**Problem requirements:**
Restate the records that follow word for word. Omit the images.

**Stored data entries:**
━━━━━━━━

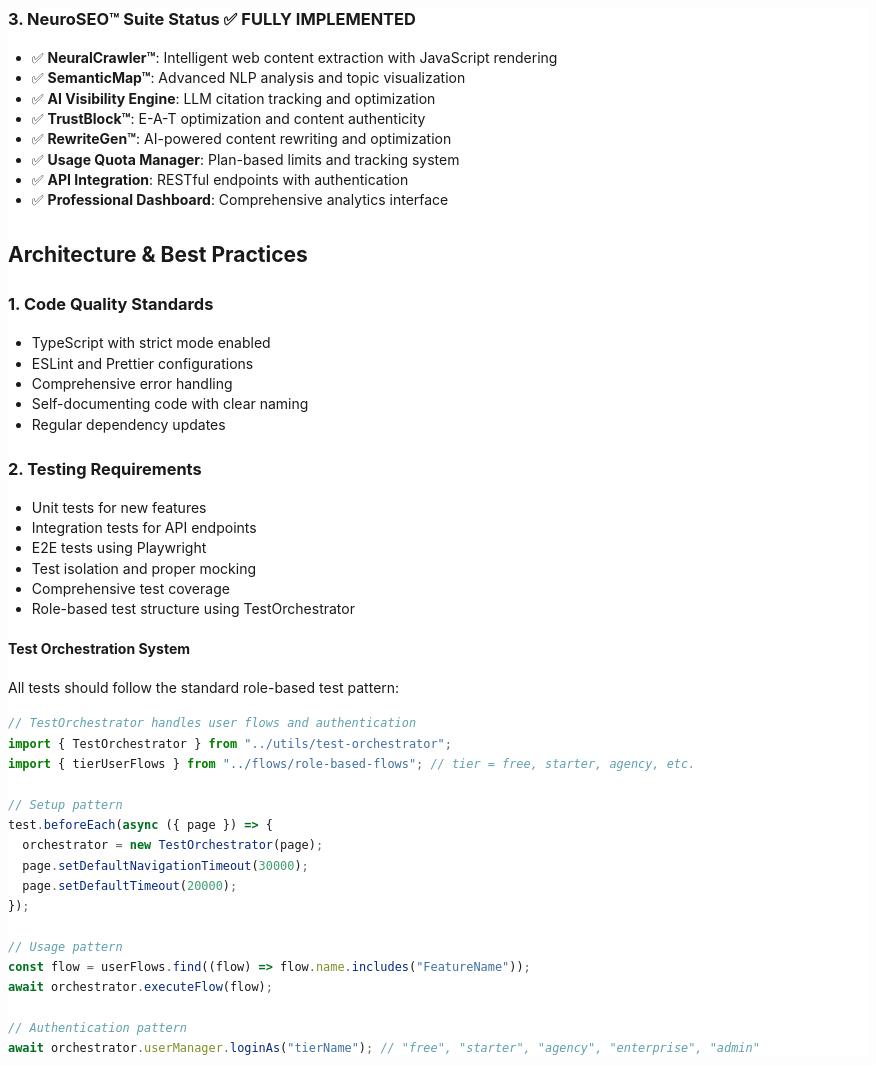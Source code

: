### 3. NeuroSEO™ Suite Status ✅ **FULLY IMPLEMENTED**

- ✅ **NeuralCrawler™**: Intelligent web content extraction with JavaScript rendering
- ✅ **SemanticMap™**: Advanced NLP analysis and topic visualization
- ✅ **AI Visibility Engine**: LLM citation tracking and optimization
- ✅ **TrustBlock™**: E-A-T optimization and content authenticity
- ✅ **RewriteGen™**: AI-powered content rewriting and optimization
- ✅ **Usage Quota Manager**: Plan-based limits and tracking system
- ✅ **API Integration**: RESTful endpoints with authentication
- ✅ **Professional Dashboard**: Comprehensive analytics interface

## Architecture & Best Practices

### 1. Code Quality Standards

- TypeScript with strict mode enabled
- ESLint and Prettier configurations
- Comprehensive error handling
- Self-documenting code with clear naming
- Regular dependency updates

### 2. Testing Requirements

- Unit tests for new features
- Integration tests for API endpoints
- E2E tests using Playwright
- Test isolation and proper mocking
- Comprehensive test coverage
- Role-based test structure using TestOrchestrator

#### Test Orchestration System

All tests should follow the standard role-based test pattern:

```typescript
// TestOrchestrator handles user flows and authentication
import { TestOrchestrator } from "../utils/test-orchestrator";
import { tierUserFlows } from "../flows/role-based-flows"; // tier = free, starter, agency, etc.

// Setup pattern
test.beforeEach(async ({ page }) => {
  orchestrator = new TestOrchestrator(page);
  page.setDefaultNavigationTimeout(30000);
  page.setDefaultTimeout(20000);
});

// Usage pattern
const flow = userFlows.find((flow) => flow.name.includes("FeatureName"));
await orchestrator.executeFlow(flow);

// Authentication pattern
await orchestrator.userManager.loginAs("tierName"); // "free", "starter", "agency", "enterprise", "admin"
```
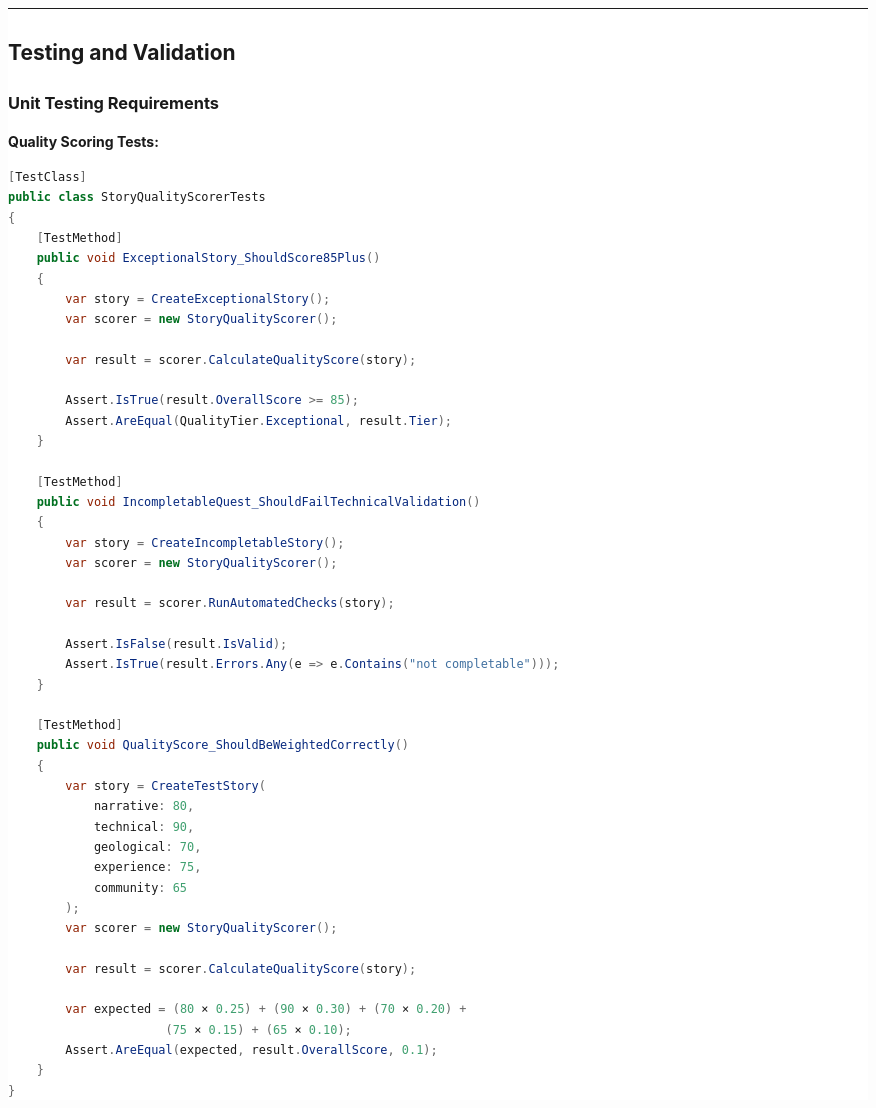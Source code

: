 
---

## Testing and Validation

### Unit Testing Requirements

**Quality Scoring Tests:**
```csharp
[TestClass]
public class StoryQualityScorerTests
{
    [TestMethod]
    public void ExceptionalStory_ShouldScore85Plus()
    {
        var story = CreateExceptionalStory();
        var scorer = new StoryQualityScorer();
        
        var result = scorer.CalculateQualityScore(story);
        
        Assert.IsTrue(result.OverallScore >= 85);
        Assert.AreEqual(QualityTier.Exceptional, result.Tier);
    }
    
    [TestMethod]
    public void IncompletableQuest_ShouldFailTechnicalValidation()
    {
        var story = CreateIncompletableStory();
        var scorer = new StoryQualityScorer();
        
        var result = scorer.RunAutomatedChecks(story);
        
        Assert.IsFalse(result.IsValid);
        Assert.IsTrue(result.Errors.Any(e => e.Contains("not completable")));
    }
    
    [TestMethod]
    public void QualityScore_ShouldBeWeightedCorrectly()
    {
        var story = CreateTestStory(
            narrative: 80,
            technical: 90,
            geological: 70,
            experience: 75,
            community: 65
        );
        var scorer = new StoryQualityScorer();
        
        var result = scorer.CalculateQualityScore(story);
        
        var expected = (80 × 0.25) + (90 × 0.30) + (70 × 0.20) + 
                      (75 × 0.15) + (65 × 0.10);
        Assert.AreEqual(expected, result.OverallScore, 0.1);
    }
}
```
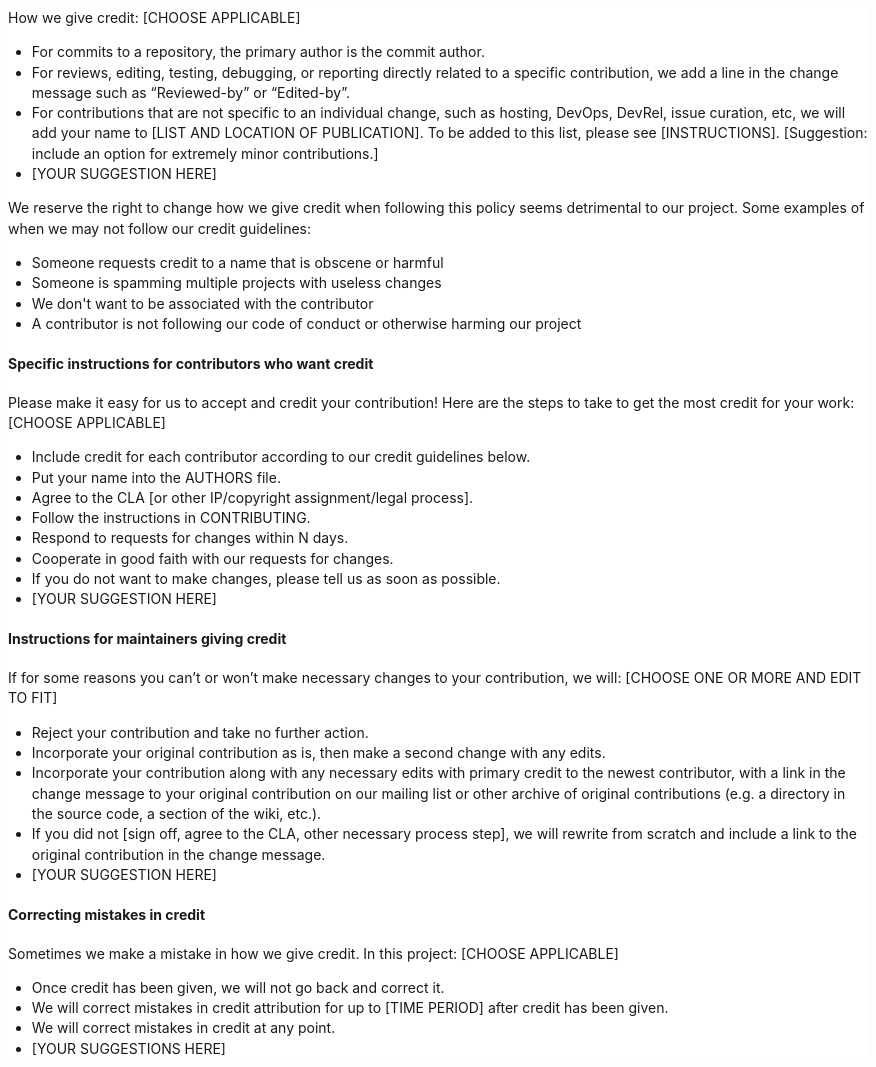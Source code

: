 How we give credit: [CHOOSE APPLICABLE]

* For commits to a repository, the primary author is the commit author.
* For reviews, editing, testing, debugging, or reporting directly related to a specific contribution, we add a line in the change message such as “Reviewed-by” or “Edited-by”.
* For contributions that are not specific to an individual change, such as hosting, DevOps, DevRel, issue curation, etc, we will add your name to [LIST AND LOCATION OF PUBLICATION]. To be added to this list, please see [INSTRUCTIONS]. [Suggestion: include an option for extremely minor contributions.]
* [YOUR SUGGESTION HERE]

We reserve the right to change how we give credit when following this policy seems detrimental to our project. Some examples of when we may not follow our credit guidelines:

* Someone requests credit to a name that is obscene or harmful
* Someone is spamming multiple projects with useless changes
* We don't want to be associated with the contributor
* A contributor is not following our code of conduct or otherwise harming our project

#### Specific instructions for contributors who want credit

Please make it easy for us to accept and credit your contribution! Here are the steps to take to get the most credit for your work: [CHOOSE APPLICABLE]

* Include credit for each contributor according to our credit guidelines below.
* Put your name into the AUTHORS file.
* Agree to the CLA [or other IP/copyright assignment/legal process].
* Follow the instructions in CONTRIBUTING.
* Respond to requests for changes within N days.
* Cooperate in good faith with our requests for changes.
* If you do not want to make changes, please tell us as soon as possible.
* [YOUR SUGGESTION HERE]

#### Instructions for maintainers giving credit

If for some reasons you can’t or won’t make necessary changes to your contribution, we will: [CHOOSE ONE OR MORE AND EDIT TO FIT]

* Reject your contribution and take no further action.
* Incorporate your original contribution as is, then make a second change with any edits.
* Incorporate your contribution along with any necessary edits with primary credit to the newest contributor, with a link in the change message to your original contribution on our mailing list or other archive of original contributions (e.g. a directory in the source code, a section of the wiki, etc.).
* If you did not [sign off, agree to the CLA, other necessary process step], we will rewrite from scratch and include a link to the original contribution in the change message.
* [YOUR SUGGESTION HERE]

#### Correcting mistakes in credit

Sometimes we make a mistake in how we give credit. In this project: [CHOOSE APPLICABLE]

* Once credit has been given, we will not go back and correct it.
* We will correct mistakes in credit attribution for up to [TIME PERIOD] after credit has been given.
* We will correct mistakes in credit at any point.
* [YOUR SUGGESTIONS HERE]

━━━━━━━━

**Answer to the exercise:**
Source code

:### 3. NeuroSEO™ Suite Status ✅ **FULLY IMPLEMENTED**

- ✅ **NeuralCrawler™**: Intelligent web content extraction with JavaScript rendering
- ✅ **SemanticMap™**: Advanced NLP analysis and topic visualization
- ✅ **AI Visibility Engine**: LLM citation tracking and optimization
- ✅ **TrustBlock™**: E-A-T optimization and content authenticity
- ✅ **RewriteGen™**: AI-powered content rewriting and optimization
- ✅ **Usage Quota Manager**: Plan-based limits and tracking system
- ✅ **API Integration**: RESTful endpoints with authentication
- ✅ **Professional Dashboard**: Comprehensive analytics interface

## Architecture & Best Practices

### 1. Code Quality Standards

- TypeScript with strict mode enabled
- ESLint and Prettier configurations
- Comprehensive error handling
- Self-documenting code with clear naming
- Regular dependency updates

### 2. Testing Requirements

- Unit tests for new features
- Integration tests for API endpoints
- E2E tests using Playwright
- Test isolation and proper mocking
- Comprehensive test coverage
- Role-based test structure using TestOrchestrator

#### Test Orchestration System

All tests should follow the standard role-based test pattern:

```typescript
// TestOrchestrator handles user flows and authentication
import { TestOrchestrator } from "../utils/test-orchestrator";
import { tierUserFlows } from "../flows/role-based-flows"; // tier = free, starter, agency, etc.

// Setup pattern
test.beforeEach(async ({ page }) => {
  orchestrator = new TestOrchestrator(page);
  page.setDefaultNavigationTimeout(30000);
  page.setDefaultTimeout(20000);
});

// Usage pattern
const flow = userFlows.find((flow) => flow.name.includes("FeatureName"));
await orchestrator.executeFlow(flow);

// Authentication pattern
await orchestrator.userManager.loginAs("tierName"); // "free", "starter", "agency", "enterprise", "admin"
```
Source code

: 
---

## Testing and Validation

### Unit Testing Requirements

**Quality Scoring Tests:**
```csharp
[TestClass]
public class StoryQualityScorerTests
{
    [TestMethod]
    public void ExceptionalStory_ShouldScore85Plus()
    {
        var story = CreateExceptionalStory();
        var scorer = new StoryQualityScorer();
        
        var result = scorer.CalculateQualityScore(story);
        
        Assert.IsTrue(result.OverallScore >= 85);
        Assert.AreEqual(QualityTier.Exceptional, result.Tier);
    }
    
    [TestMethod]
    public void IncompletableQuest_ShouldFailTechnicalValidation()
    {
        var story = CreateIncompletableStory();
        var scorer = new StoryQualityScorer();
        
        var result = scorer.RunAutomatedChecks(story);
        
        Assert.IsFalse(result.IsValid);
        Assert.IsTrue(result.Errors.Any(e => e.Contains("not completable")));
    }
    
    [TestMethod]
    public void QualityScore_ShouldBeWeightedCorrectly()
    {
        var story = CreateTestStory(
            narrative: 80,
            technical: 90,
            geological: 70,
            experience: 75,
            community: 65
        );
        var scorer = new StoryQualityScorer();
        
        var result = scorer.CalculateQualityScore(story);
        
        var expected = (80 × 0.25) + (90 × 0.30) + (70 × 0.20) + 
                      (75 × 0.15) + (65 × 0.10);
        Assert.AreEqual(expected, result.OverallScore, 0.1);
    }
}
```
Source code

: How we give credit: [CHOOSE APPLICABLE]

* For commits to a repository, the primary author is the commit author.
* For reviews, editing, testing, debugging, or reporting directly related to a specific contribution, we add a line in the change message such as “Reviewed-by” or “Edited-by”.
* For contributions that are not specific to an individual change, such as hosting, DevOps, DevRel, issue curation, etc, we will add your name to [LIST AND LOCATION OF PUBLICATION]. To be added to this list, please see [INSTRUCTIONS]. [Suggestion: include an option for extremely minor contributions.]
* [YOUR SUGGESTION HERE]

We reserve the right to change how we give credit when following this policy seems detrimental to our project. Some examples of when we may not follow our credit guidelines:

* Someone requests credit to a name that is obscene or harmful
* Someone is spamming multiple projects with useless changes
* We don't want to be associated with the contributor
* A contributor is not following our code of conduct or otherwise harming our project

#### Specific instructions for contributors who want credit

Please make it easy for us to accept and credit your contribution! Here are the steps to take to get the most credit for your work: [CHOOSE APPLICABLE]

* Include credit for each contributor according to our credit guidelines below.
* Put your name into the AUTHORS file.
* Agree to the CLA [or other IP/copyright assignment/legal process].
* Follow the instructions in CONTRIBUTING.
* Respond to requests for changes within N days.
* Cooperate in good faith with our requests for changes.
* If you do not want to make changes, please tell us as soon as possible.
* [YOUR SUGGESTION HERE]

#### Instructions for maintainers giving credit

If for some reasons you can’t or won’t make necessary changes to your contribution, we will: [CHOOSE ONE OR MORE AND EDIT TO FIT]

* Reject your contribution and take no further action.
* Incorporate your original contribution as is, then make a second change with any edits.
* Incorporate your contribution along with any necessary edits with primary credit to the newest contributor, with a link in the change message to your original contribution on our mailing list or other archive of original contributions (e.g. a directory in the source code, a section of the wiki, etc.).
* If you did not [sign off, agree to the CLA, other necessary process step], we will rewrite from scratch and include a link to the original contribution in the change message.
* [YOUR SUGGESTION HERE]

#### Correcting mistakes in credit

Sometimes we make a mistake in how we give credit. In this project: [CHOOSE APPLICABLE]

* Once credit has been given, we will not go back and correct it.
* We will correct mistakes in credit attribution for up to [TIME PERIOD] after credit has been given.
* We will correct mistakes in credit at any point.
* [YOUR SUGGESTIONS HERE]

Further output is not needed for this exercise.